It’s one thing to talk about how the Energy East tar sands pipeline would put the drinking water, health, and environment of millions of Canadians at risk. It’s another to meet some of the people who would be devastated by a spill from the proposed pipeline.
Robert van Waarden is a Montreal-based climate photographer. His work has been exhibited around the world including in London’s Trafalgar Square, Ottawa’s Parliament Hill, the United Nations in New York, and Amsterdam’s Royal Gallery. His photographs have been published by National Geographic Traveler, Canadian Geographic and the British Council.
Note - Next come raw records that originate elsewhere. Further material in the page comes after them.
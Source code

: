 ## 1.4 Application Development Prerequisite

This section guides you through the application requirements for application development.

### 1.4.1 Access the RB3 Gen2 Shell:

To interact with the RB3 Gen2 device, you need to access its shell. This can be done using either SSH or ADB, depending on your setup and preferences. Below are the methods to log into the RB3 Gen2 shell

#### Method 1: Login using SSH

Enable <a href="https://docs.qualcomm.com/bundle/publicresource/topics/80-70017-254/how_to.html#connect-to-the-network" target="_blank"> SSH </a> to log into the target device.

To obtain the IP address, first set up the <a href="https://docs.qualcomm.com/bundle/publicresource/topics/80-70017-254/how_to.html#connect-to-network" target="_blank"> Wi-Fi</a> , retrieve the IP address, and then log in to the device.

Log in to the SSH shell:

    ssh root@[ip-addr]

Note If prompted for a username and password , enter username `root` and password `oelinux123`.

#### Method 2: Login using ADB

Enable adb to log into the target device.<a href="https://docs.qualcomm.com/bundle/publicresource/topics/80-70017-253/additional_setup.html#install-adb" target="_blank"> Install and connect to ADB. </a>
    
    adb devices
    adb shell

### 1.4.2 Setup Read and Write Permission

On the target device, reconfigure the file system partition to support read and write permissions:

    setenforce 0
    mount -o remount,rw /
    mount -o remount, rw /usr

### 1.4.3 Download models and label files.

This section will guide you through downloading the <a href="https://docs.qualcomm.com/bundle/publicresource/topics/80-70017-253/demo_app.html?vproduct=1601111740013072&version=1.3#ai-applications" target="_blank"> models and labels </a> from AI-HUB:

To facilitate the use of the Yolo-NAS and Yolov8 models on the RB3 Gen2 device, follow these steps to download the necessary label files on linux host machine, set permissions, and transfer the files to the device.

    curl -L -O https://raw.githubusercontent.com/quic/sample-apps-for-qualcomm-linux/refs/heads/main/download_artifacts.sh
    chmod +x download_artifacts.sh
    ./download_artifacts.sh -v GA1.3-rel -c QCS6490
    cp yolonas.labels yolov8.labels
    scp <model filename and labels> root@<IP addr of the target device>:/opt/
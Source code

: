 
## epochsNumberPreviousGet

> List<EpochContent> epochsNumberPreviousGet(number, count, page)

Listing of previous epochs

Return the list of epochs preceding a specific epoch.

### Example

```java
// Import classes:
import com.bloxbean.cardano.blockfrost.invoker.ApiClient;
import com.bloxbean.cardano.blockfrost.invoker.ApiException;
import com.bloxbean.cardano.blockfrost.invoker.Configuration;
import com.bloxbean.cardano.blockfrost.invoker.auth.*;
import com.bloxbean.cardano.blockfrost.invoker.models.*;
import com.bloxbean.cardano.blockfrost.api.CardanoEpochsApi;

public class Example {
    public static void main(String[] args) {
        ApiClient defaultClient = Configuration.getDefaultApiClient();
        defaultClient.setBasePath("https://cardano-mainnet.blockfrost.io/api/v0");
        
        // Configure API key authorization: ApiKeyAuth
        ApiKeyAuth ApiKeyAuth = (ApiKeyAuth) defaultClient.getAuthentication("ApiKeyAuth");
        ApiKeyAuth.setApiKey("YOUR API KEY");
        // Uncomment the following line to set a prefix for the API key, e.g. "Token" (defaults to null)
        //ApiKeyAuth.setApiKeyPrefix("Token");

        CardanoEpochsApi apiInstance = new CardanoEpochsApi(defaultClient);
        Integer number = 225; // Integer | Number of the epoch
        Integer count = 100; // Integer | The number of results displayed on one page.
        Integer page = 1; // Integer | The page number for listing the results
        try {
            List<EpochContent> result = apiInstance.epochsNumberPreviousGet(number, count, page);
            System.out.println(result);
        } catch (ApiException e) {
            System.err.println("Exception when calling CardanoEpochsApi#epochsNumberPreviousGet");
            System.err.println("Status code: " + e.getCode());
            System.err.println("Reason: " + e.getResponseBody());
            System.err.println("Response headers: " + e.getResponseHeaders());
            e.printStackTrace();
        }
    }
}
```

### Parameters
These days Robert is busy working on a fascinating new project, Along the Pipeline. The portrait and storytelling project has Robert travelling the entire route of Energy East, from the tanks in Hardisty, Alberta through Manitoba, Ontario and Quebec to the site of a proposed export terminal in Saint John, New Brunswick.
“The project is about putting a face on Energy East,” Robert says. “I’m using the thread of the pipeline route to connect and discover different voices across Canada and how this project would impact them and their communities.”
TransCanada’s Energy East pipeline would be the biggest pipeline in North America. – even bigger than Keystone XL. It would carry up to 1.1. million barrels a day of tar sands oil through Canada. Nearly all of the oil would be exported unrefined.
For Energy East, TransCanada wants to convert 3,000 km of an aging natural gas pipeline to carry tar sands oil and build new sections of pipeline, the largest would run from eastern Ontario more than 1,400 km across southern Quebec, through New Brunswick to Saint John.
Robert hopes Along the Pipeline will draw attention to the risks of Energy East, its impact on Canadians and First Nations and the land we live on. “I want people to realize the diversity of people and landscape this will impact. A 4,500 km pipeline would run through a lot of backyards and over a lot of key waterways,” he says. “Canada is a beautiful country, full of beautiful people. And shipping dilbit and oil through a pipeline decades old, constructed for natural gas, has a lot of people concerned.”
Energy East would not only put communities at risk of a tar sands oil spill. It would tip us closer to dangerous climate change. Energy East would carry tar sands oil – one of the highest carbon fuels on the planet. The tar sands are the fastest growing source of global warming pollution in Canada. And Energy East would enable global warming emissions equivalent to putting seven million cars on the road.
That’s also what motivates Robert. “I hope the project will raise the conversation around climate change and water protection and how Energy East would impact that. I also hope that we can spark some larger conversations about our direction as a country and how we need to shift paths towards a more sustainable future.”
As he’s travelled across Canada, Robert has had many conversations with people about the risks of the pipeline project. He describes one of the most moving moments he experienced: “I had the honour to sit with Chief Fawn Wapioke from Shoal Lake 39 while her twins were running around the yard and it really hit me. This isn’t about us. This isn’t about the people in these photographs that we are creating. This is about the next generations and providing a safe climate and environment for them to live.”
At Environmental Defence, we believe Canada should choose a different path than irresponsible rapid tar sands expansion, which will damage our water, land, air, communities and climate. We have a choice. We can choose a clean energy economy. We can have a healthy environment and a healthy economy.
Robert agrees. “The constant push for a resource extraction-based economy is unsustainable. I believe that many people in Canada want to see a different future, one that will support future generations, is based on clean energy and living the values that Canadians and First Nations hold.”